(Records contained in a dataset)

* * *

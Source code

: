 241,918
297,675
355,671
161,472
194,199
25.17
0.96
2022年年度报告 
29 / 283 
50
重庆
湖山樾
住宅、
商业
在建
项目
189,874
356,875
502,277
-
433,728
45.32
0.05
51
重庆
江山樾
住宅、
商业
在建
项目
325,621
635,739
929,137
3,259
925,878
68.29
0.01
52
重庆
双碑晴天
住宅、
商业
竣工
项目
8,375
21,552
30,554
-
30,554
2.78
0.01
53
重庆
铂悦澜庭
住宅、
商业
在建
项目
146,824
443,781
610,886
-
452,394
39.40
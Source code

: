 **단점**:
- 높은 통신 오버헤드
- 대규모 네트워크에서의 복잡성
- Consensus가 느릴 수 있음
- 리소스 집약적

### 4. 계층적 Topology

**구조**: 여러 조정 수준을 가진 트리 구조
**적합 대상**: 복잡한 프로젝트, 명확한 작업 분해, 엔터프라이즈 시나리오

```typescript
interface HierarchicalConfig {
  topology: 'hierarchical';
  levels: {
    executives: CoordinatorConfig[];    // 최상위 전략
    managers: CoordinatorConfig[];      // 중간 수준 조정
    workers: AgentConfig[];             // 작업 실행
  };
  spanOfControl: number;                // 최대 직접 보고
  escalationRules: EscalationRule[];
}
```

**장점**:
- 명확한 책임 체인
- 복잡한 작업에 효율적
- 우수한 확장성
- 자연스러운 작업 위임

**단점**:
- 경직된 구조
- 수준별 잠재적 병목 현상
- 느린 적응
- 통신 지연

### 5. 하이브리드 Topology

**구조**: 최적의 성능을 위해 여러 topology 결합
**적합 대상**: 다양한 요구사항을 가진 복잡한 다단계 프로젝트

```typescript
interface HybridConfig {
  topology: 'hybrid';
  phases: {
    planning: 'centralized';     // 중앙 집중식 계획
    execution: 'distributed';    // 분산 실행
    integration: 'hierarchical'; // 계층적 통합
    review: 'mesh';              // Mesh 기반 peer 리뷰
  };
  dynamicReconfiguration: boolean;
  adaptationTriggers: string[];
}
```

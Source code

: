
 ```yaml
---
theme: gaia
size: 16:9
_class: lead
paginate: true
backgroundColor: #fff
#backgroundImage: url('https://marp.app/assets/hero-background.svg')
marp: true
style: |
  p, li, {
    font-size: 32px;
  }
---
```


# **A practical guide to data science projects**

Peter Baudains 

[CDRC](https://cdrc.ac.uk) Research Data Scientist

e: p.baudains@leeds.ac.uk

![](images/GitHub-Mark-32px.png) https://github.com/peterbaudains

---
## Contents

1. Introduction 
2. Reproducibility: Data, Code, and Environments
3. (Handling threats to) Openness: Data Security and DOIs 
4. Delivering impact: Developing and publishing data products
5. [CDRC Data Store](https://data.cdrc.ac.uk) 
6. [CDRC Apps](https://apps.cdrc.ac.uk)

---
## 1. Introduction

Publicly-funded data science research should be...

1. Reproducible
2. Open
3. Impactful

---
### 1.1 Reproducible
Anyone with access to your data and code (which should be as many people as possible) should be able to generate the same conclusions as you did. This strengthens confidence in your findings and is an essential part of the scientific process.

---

* * *

§ **Assigned task**:
Please copy out each line in the entries that mentions the string "should".

§ **Exercise output**:
Publicly-funded data science research should be...
Anyone with access to your data and code (which should be as many people as possible) should be able to generate the same conclusions as you did. This strengthens confidence in your findings and is an essential part of the scientific process.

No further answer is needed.